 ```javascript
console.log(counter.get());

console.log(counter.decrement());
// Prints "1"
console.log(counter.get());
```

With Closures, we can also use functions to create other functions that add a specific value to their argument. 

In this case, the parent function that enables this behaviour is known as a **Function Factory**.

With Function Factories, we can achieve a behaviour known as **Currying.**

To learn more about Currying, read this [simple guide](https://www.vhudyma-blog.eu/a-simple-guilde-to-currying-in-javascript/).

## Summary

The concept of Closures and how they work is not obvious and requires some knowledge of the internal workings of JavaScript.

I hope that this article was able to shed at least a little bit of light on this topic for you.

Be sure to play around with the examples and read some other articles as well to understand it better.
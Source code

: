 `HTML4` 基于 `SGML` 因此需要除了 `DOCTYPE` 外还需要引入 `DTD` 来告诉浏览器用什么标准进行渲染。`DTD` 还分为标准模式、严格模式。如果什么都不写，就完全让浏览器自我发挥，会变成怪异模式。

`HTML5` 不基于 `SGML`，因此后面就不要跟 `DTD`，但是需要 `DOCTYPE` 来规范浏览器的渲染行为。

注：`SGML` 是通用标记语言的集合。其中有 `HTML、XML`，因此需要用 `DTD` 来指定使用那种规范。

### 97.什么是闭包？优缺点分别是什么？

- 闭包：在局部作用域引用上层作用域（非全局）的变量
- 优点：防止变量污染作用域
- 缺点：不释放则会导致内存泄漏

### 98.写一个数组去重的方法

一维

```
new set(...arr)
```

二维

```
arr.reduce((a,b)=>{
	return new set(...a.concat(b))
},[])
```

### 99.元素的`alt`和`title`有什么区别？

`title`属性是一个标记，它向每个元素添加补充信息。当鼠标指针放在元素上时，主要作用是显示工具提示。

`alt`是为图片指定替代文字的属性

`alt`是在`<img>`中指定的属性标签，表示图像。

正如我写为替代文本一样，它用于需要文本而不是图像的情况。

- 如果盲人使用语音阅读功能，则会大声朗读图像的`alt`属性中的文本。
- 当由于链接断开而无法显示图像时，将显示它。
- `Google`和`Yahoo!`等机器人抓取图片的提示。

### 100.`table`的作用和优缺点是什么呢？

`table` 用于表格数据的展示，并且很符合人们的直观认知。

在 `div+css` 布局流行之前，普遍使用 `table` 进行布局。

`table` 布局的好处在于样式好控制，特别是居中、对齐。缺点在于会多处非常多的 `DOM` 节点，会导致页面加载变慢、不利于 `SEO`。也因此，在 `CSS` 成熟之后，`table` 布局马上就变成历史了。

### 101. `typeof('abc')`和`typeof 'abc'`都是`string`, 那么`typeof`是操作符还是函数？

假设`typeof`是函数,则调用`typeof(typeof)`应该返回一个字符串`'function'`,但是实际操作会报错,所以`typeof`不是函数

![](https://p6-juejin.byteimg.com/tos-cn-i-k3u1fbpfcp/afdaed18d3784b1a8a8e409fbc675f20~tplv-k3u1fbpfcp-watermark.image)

· · ·

→ **Your goal**
Copy out each record word for word.

→ **Expected answer**
 ```javascript
console.log(counter.get());

console.log(counter.decrement());
// Prints "1"
console.log(counter.get());
```

With Closures, we can also use functions to create other functions that add a specific value to their argument. 

In this case, the parent function that enables this behaviour is known as a **Function Factory**.

With Function Factories, we can achieve a behaviour known as **Currying.**

To learn more about Currying, read this [simple guide](https://www.vhudyma-blog.eu/a-simple-guilde-to-currying-in-javascript/).

## Summary

The concept of Closures and how they work is not obvious and requires some knowledge of the internal workings of JavaScript.

I hope that this article was able to shed at least a little bit of light on this topic for you.

Be sure to play around with the examples and read some other articles as well to understand it better.
Source code

: `HTML4` 基于 `SGML` 因此需要除了 `DOCTYPE` 外还需要引入 `DTD` 来告诉浏览器用什么标准进行渲染。`DTD` 还分为标准模式、严格模式。如果什么都不写，就完全让浏览器自我发挥，会变成怪异模式。

`HTML5` 不基于 `SGML`，因此后面就不要跟 `DTD`，但是需要 `DOCTYPE` 来规范浏览器的渲染行为。

注：`SGML` 是通用标记语言的集合。其中有 `HTML、XML`，因此需要用 `DTD` 来指定使用那种规范。

### 97.什么是闭包？优缺点分别是什么？

- 闭包：在局部作用域引用上层作用域（非全局）的变量
- 优点：防止变量污染作用域
- 缺点：不释放则会导致内存泄漏

### 98.写一个数组去重的方法

一维

```
new set(...arr)
```

二维

```
arr.reduce((a,b)=>{
	return new set(...a.concat(b))
},[])
```

### 99.元素的`alt`和`title`有什么区别？

`title`属性是一个标记，它向每个元素添加补充信息。当鼠标指针放在元素上时，主要作用是显示工具提示。

`alt`是为图片指定替代文字的属性

`alt`是在`<img>`中指定的属性标签，表示图像。

正如我写为替代文本一样，它用于需要文本而不是图像的情况。

- 如果盲人使用语音阅读功能，则会大声朗读图像的`alt`属性中的文本。
- 当由于链接断开而无法显示图像时，将显示它。
- `Google`和`Yahoo!`等机器人抓取图片的提示。

### 100.`table`的作用和优缺点是什么呢？

`table` 用于表格数据的展示，并且很符合人们的直观认知。

在 `div+css` 布局流行之前，普遍使用 `table` 进行布局。

`table` 布局的好处在于样式好控制，特别是居中、对齐。缺点在于会多处非常多的 `DOM` 节点，会导致页面加载变慢、不利于 `SEO`。也因此，在 `CSS` 成熟之后，`table` 布局马上就变成历史了。

### 101. `typeof('abc')`和`typeof 'abc'`都是`string`, 那么`typeof`是操作符还是函数？

假设`typeof`是函数,则调用`typeof(typeof)`应该返回一个字符串`'function'`,但是实际操作会报错,所以`typeof`不是函数

![](https://p6-juejin.byteimg.com/tos-cn-i-k3u1fbpfcp/afdaed18d3784b1a8a8e409fbc675f20~tplv-k3u1fbpfcp-watermark.image)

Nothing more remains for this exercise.